Die Podiumsdiskussion am 30. April 2009 brachte wohl keine Annäherung der Standpunkte trotz überzeugender Argumente der beiden Professoren und einiger anderer Diskussionsteilnehmer. Wortführer der Stauffenberg-Kritiker war Günter Pierdzig, der als Vorsitzender der linksextremistischen Vereinigung der Verfolgten des Naziregimes in Bamberg auch den SDS vertrat. Er ist der Meinung, daß „Stauffenberg erst etwas unternommen hat, als es um seinen Kopf ging“, wie der Fränkische Tag berichtet. Allenfalls aus „finanziellen Gründen“ sei Stauffenberg als Namensgeber geeignet, „weil man damit am ehesten offene Türen einrennt“, wußte Pierdzig beizutragen.

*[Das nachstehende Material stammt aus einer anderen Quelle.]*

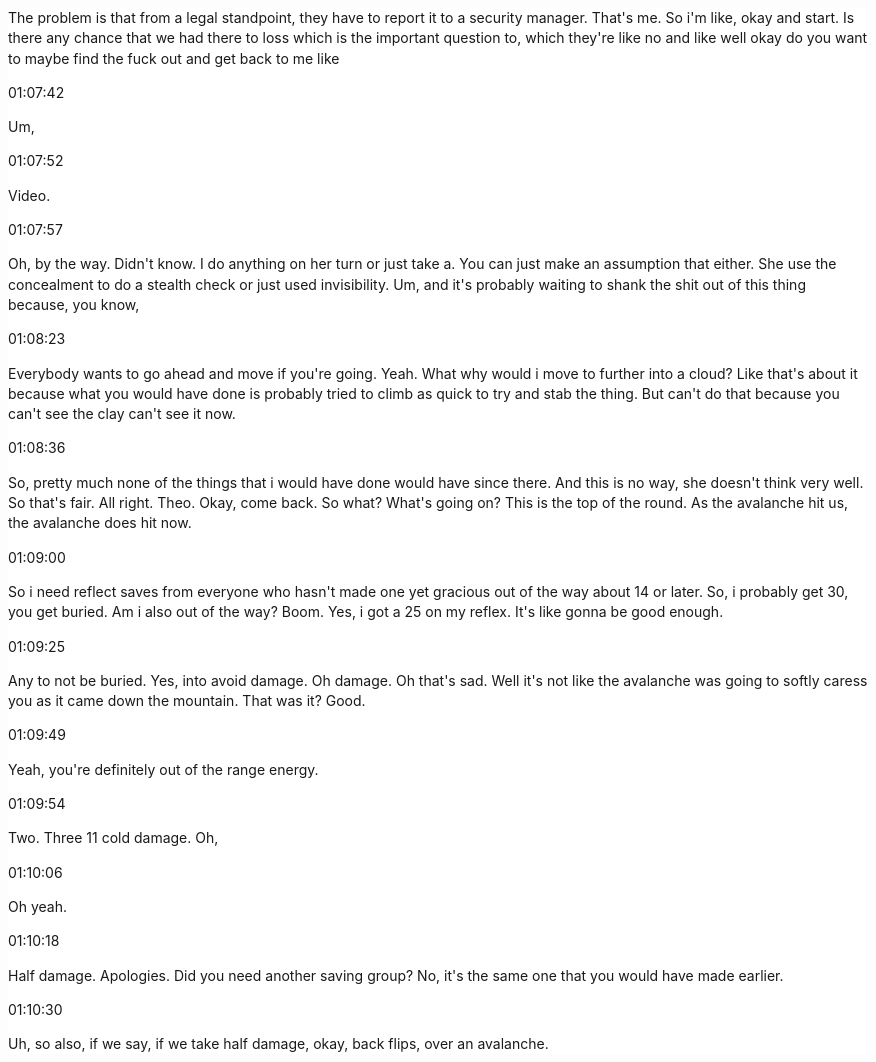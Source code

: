 The problem is that from a legal standpoint, they have to report it to a security manager. That's me. So i'm like, okay and start. Is there any chance that we had there to loss which is the important question to, which they're like no and like well okay do you want to maybe find the fuck out and get back to me like

01:07:42

Um,

01:07:52

Video.

01:07:57

Oh, by the way. Didn't know. I do anything on her turn or just take a. You can just make an assumption that either. She use the concealment to do a stealth check or just used invisibility. Um, and it's probably waiting to shank the shit out of this thing because, you know,

01:08:23

Everybody wants to go ahead and move if you're going. Yeah. What why would i move to further into a cloud? Like that's about it because what you would have done is probably tried to climb as quick to try and stab the thing. But can't do that because you can't see the clay can't see it now.

01:08:36

So, pretty much none of the things that i would have done would have since there. And this is no way, she doesn't think very well. So that's fair. All right. Theo. Okay, come back. So what? What's going on? This is the top of the round. As the avalanche hit us, the avalanche does hit now.

01:09:00

So i need reflect saves from everyone who hasn't made one yet gracious out of the way about 14 or later. So, i probably get 30, you get buried. Am i also out of the way? Boom. Yes, i got a 25 on my reflex. It's like gonna be good enough.

01:09:25

Any to not be buried. Yes, into avoid damage. Oh damage. Oh that's sad. Well it's not like the avalanche was going to softly caress you as it came down the mountain. That was it? Good.

01:09:49

Yeah, you're definitely out of the range energy.

01:09:54

Two. Three 11 cold damage. Oh,

01:10:06

Oh yeah.

01:10:18

Half damage. Apologies. Did you need another saving group? No, it's the same one that you would have made earlier.

01:10:30

Uh, so also, if we say, if we take half damage, okay, back flips, over an avalanche.
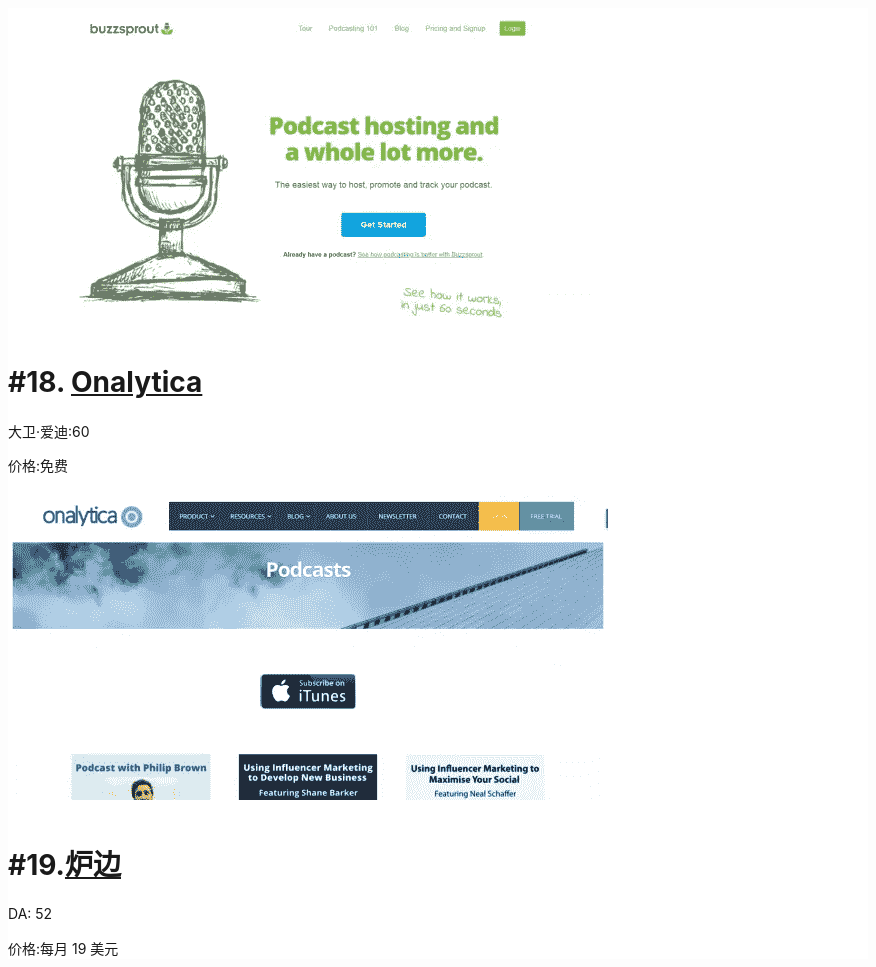 ![](img/ba29546799f63db845d5a350d3773456.png)

# #18. [Onalytica](http://www.onalytica.com/podcasts/)

大卫·爱迪:60

价格:免费

![](img/76759de368fc7c15bb0739da8c251672.png)

# #19.[炉边](https://fireside.fm/)

DA: 52

价格:每月 19 美元
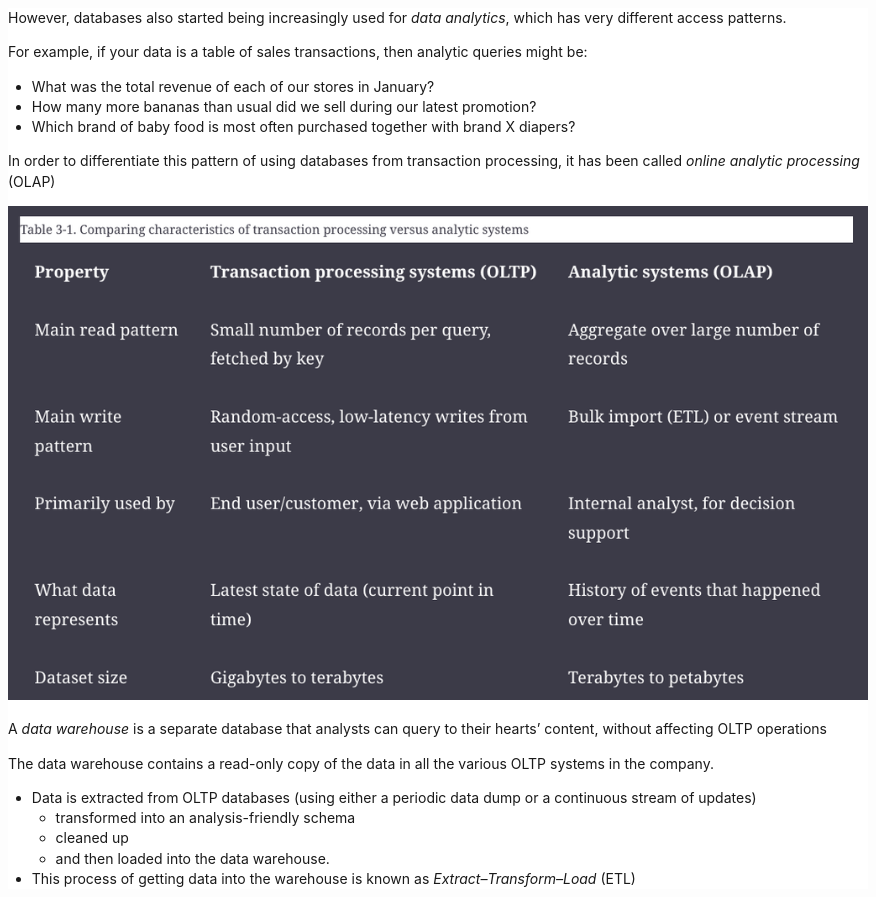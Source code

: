 However, databases also started being increasingly used for _data analytics_, which has very different access patterns.

For example, if your data is a table of sales transactions, then analytic queries might be:
* What was the total revenue of each of our stores in January?
* How many more bananas than usual did we sell during our latest promotion?    
* Which brand of baby food is most often purchased together with brand X diapers?

In order to differentiate this pattern of using databases from transaction processing, it has been called _online analytic processing_ (OLAP)

![e49940ec0721f0a34704ecd8835799ea.png](images/e49940ec0721f0a34704ecd8835799ea.png)


A _data warehouse_ is a separate database that analysts can query to their hearts’ content, without affecting OLTP operations

The data warehouse contains a read-only copy of the data in all the various OLTP systems in the company. 
- Data is extracted from OLTP databases (using either a periodic data dump or a continuous stream of updates)
    - transformed into an analysis-friendly schema
    - cleaned up
    - and then loaded into the data warehouse. 
- This process of getting data into the warehouse is known as _Extract–Transform–Load_ (ETL)
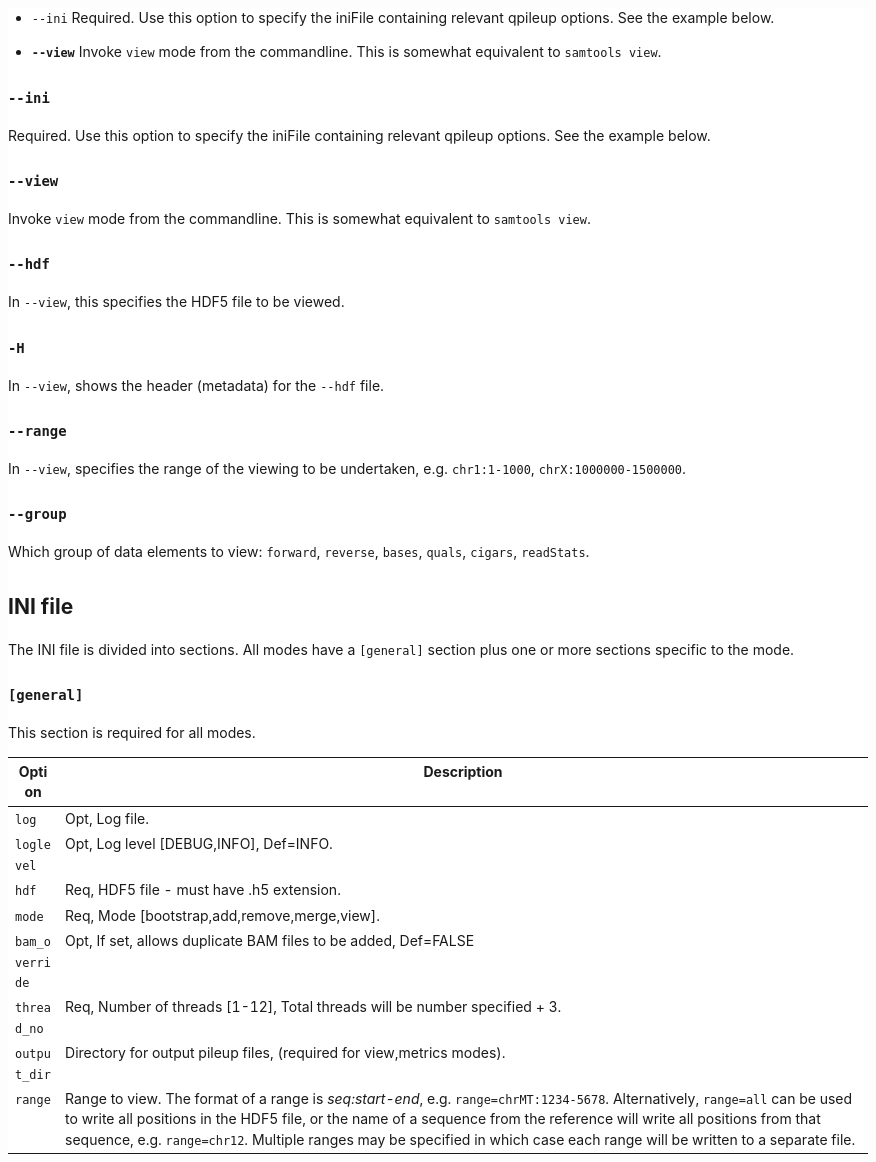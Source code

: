 * `--ini`
Required. Use this option to specify the iniFile containing relevant qpileup
options. See the example below.

* **`--view`**
Invoke `view` mode from the commandline. This is somewhat equivalent to
`samtools view`.



### `--ini`

Required. Use this option to specify the iniFile containing relevant qpileup
options. See the example below.

### `--view`

Invoke `view` mode from the commandline. This is somewhat equivalent to
`samtools view`.

### `--hdf`

In `--view`, this specifies the HDF5 file to be viewed.

### `-H`

In `--view`, shows the header (metadata) for the `--hdf` file.

### `--range`

In `--view`, specifies the range of the viewing to be undertaken, e.g.
`chr1:1-1000`, `chrX:1000000-1500000`.

### `--group`

Which group of data elements to view: `forward`, `reverse`, `bases`,
`quals`, `cigars`, `readStats`.      

## INI file

The INI file is divided into sections. All modes have a `[general]`
section plus one or more sections specific to the mode.

### `[general]`

This section is required for all modes.

Option | Description
-------|----
`log` | Opt, Log file.
`loglevel` | Opt, Log level [DEBUG,INFO], Def=INFO.
`hdf` | Req, HDF5 file - must have .h5 extension.
`mode` | Req, Mode [bootstrap,add,remove,merge,view].
`bam_override` | Opt, If set, allows duplicate BAM files to be added, Def=FALSE
`thread_no` | Req, Number of threads [1-12], Total threads will be number specified + 3. 
`output_dir` | Directory for output pileup files, (required for view,metrics modes).
`range` | Range to view. The format of a range is _seq:start-end_, e.g. `range=chrMT:1234-5678`. Alternatively, `range=all` can be used to write all positions in the HDF5 file, or the name of a sequence from the reference will write all positions from that sequence, e.g. `range=chr12`. Multiple ranges may be specified in which case each range will be written to a separate file.
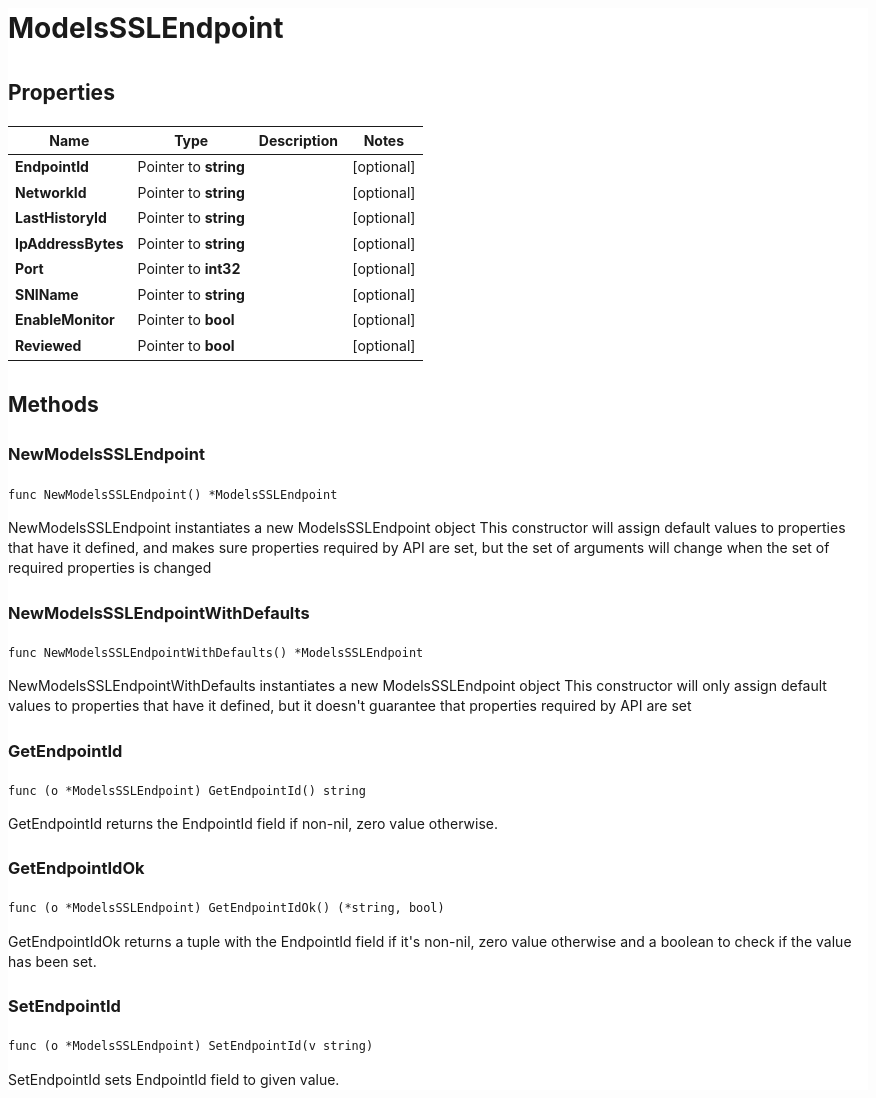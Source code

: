 # ModelsSSLEndpoint

## Properties

Name | Type | Description | Notes
------------ | ------------- | ------------- | -------------
**EndpointId** | Pointer to **string** |  | [optional] 
**NetworkId** | Pointer to **string** |  | [optional] 
**LastHistoryId** | Pointer to **string** |  | [optional] 
**IpAddressBytes** | Pointer to **string** |  | [optional] 
**Port** | Pointer to **int32** |  | [optional] 
**SNIName** | Pointer to **string** |  | [optional] 
**EnableMonitor** | Pointer to **bool** |  | [optional] 
**Reviewed** | Pointer to **bool** |  | [optional] 

## Methods

### NewModelsSSLEndpoint

`func NewModelsSSLEndpoint() *ModelsSSLEndpoint`

NewModelsSSLEndpoint instantiates a new ModelsSSLEndpoint object
This constructor will assign default values to properties that have it defined,
and makes sure properties required by API are set, but the set of arguments
will change when the set of required properties is changed

### NewModelsSSLEndpointWithDefaults

`func NewModelsSSLEndpointWithDefaults() *ModelsSSLEndpoint`

NewModelsSSLEndpointWithDefaults instantiates a new ModelsSSLEndpoint object
This constructor will only assign default values to properties that have it defined,
but it doesn't guarantee that properties required by API are set

### GetEndpointId

`func (o *ModelsSSLEndpoint) GetEndpointId() string`

GetEndpointId returns the EndpointId field if non-nil, zero value otherwise.

### GetEndpointIdOk

`func (o *ModelsSSLEndpoint) GetEndpointIdOk() (*string, bool)`

GetEndpointIdOk returns a tuple with the EndpointId field if it's non-nil, zero value otherwise
and a boolean to check if the value has been set.

### SetEndpointId

`func (o *ModelsSSLEndpoint) SetEndpointId(v string)`

SetEndpointId sets EndpointId field to given value.
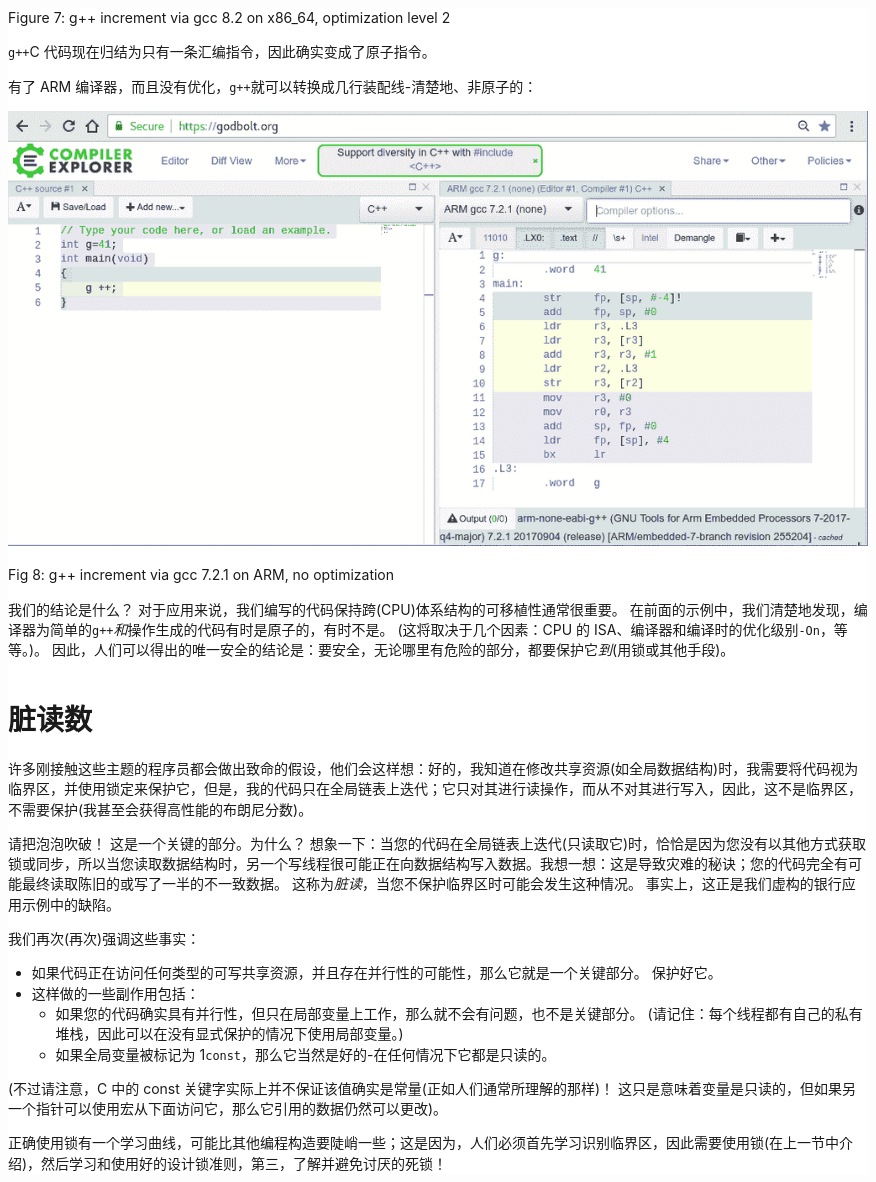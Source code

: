 Figure 7: g++ increment via gcc 8.2 on x86_64, optimization level 2

`g++`C 代码现在归结为只有一条汇编指令，因此确实变成了原子指令。

有了 ARM 编译器，而且没有优化，`g++`就可以转换成几行装配线-清楚地、非原子的：

![](img/9e172c33-992a-4810-9189-6d1ea542a5ca.png)

Fig 8: g++ increment via gcc 7.2.1 on ARM, no optimization

我们的结论是什么？ 对于应用来说，我们编写的代码保持跨(CPU)体系结构的可移植性通常很重要。 在前面的示例中，我们清楚地发现，编译器为简单的`g++`*和*操作生成的代码有时是原子的，有时不是。 (这将取决于几个因素：CPU 的 ISA、编译器和编译时的优化级别`-On`，等等。)。 因此，人们可以得出的唯一安全的结论是：要安全，无论哪里有危险的部分，都要保护它*到*(用锁或其他手段)。

# 脏读数

许多刚接触这些主题的程序员都会做出致命的假设，他们会这样想：好的，我知道在修改共享资源(如全局数据结构)时，我需要将代码视为临界区，并使用锁定来保护它，但是，我的代码只在全局链表上迭代；它只对其进行读操作，而从不对其进行写入，因此，这不是临界区，不需要保护(我甚至会获得高性能的布朗尼分数)。

请把泡泡吹破！ 这是一个关键的部分。为什么？ 想象一下：当您的代码在全局链表上迭代(只读取它)时，恰恰是因为您没有以其他方式获取锁或同步，所以当您读取数据结构时，另一个写线程很可能正在向数据结构写入数据。我想一想：这是导致灾难的秘诀；您的代码完全有可能最终读取陈旧的或写了一半的不一致数据。 这称为*脏读*，当您不保护临界区时可能会发生这种情况。 事实上，这正是我们虚构的银行应用示例中的缺陷。

我们再次(再次)强调这些事实：

*   如果代码正在访问任何类型的可写共享资源，并且存在并行性的可能性，那么它就是一个关键部分。 保护好它。
*   这样做的一些副作用包括：
    *   如果您的代码确实具有并行性，但只在局部变量上工作，那么就不会有问题，也不是关键部分。 (请记住：每个线程都有自己的私有堆栈，因此可以在没有显式保护的情况下使用局部变量。)
    *   如果全局变量被标记为 1`const`，那么它当然是好的-在任何情况下它都是只读的。

(不过请注意，C 中的 const 关键字实际上并不保证该值确实是常量(正如人们通常所理解的那样)！ 这只是意味着变量是只读的，但如果另一个指针可以使用宏从下面访问它，那么它引用的数据仍然可以更改)。

正确使用锁有一个学习曲线，可能比其他编程构造要陡峭一些；这是因为，人们必须首先学习识别临界区，因此需要使用锁(在上一节中介绍)，然后学习和使用好的设计锁准则，第三，了解并避免讨厌的死锁！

Vermittelnde Stimmen aus dem kritischen Auditorium mit vielen Sympathisanten der linken Szene fanden „eine Person mit Licht und Schatten“ gerade aus diesem Grund als Namensgeber „gar nicht so schlecht“. Derart in die Defensive gedrängt, bekundete Illies schließlich sogar, daß „es nicht einmal klar ist, ob es ihn (den Lehrstuhl, G.M.) mit dem Namen geben wird. Wir sind in einem Prozeß.“
In ihrer Befürwortung Stauffenbergs und seiner Motive hätten sie sich überdies auf ein Urteil aus dem Jahre 1949 des seinerzeit bekannten Journalisten der alten Frankfurter Zeitung Bernhard Guttmann (1870–1959) berufen können, der die Zeit der nationalsozialistischen Herrschaft in ständiger Bedrohung in der inneren Emigration in einem Schwarzwalddorf zugebracht hat: „Von den Männern des 20. Juli 1944 waren viele gewiß keine Demokraten, aber sie besaßen die elementare Charakterkraft, die ‘nein’ sagt, in viel höherem Grade als der anständige Landesdurchschnitt. Denn das schwer zu Ergründende sind ja nicht die Verbrecher, die regiert haben, sondern die anständigen Leute, die sich regieren ließen. (…) Das Urteil über die Völker wird (…) durch die Proportion der Helden und Märtyrer des Geistes und der Seele bestimmt, und in Deutschland war die Proportion nicht günstig, es waren ihrer zu wenige, das Feuer der moralischen Empörung brannte zu niedrig“ – dies eine nachdenklich stimmende, aber glänzende Rechtfertigung des Vorhabens der Professoren Zintl und Illies.
Dr. Georg Meyer arbeitete als Historiker am Militärgeschichtlichen Forschungsamt (MGFA).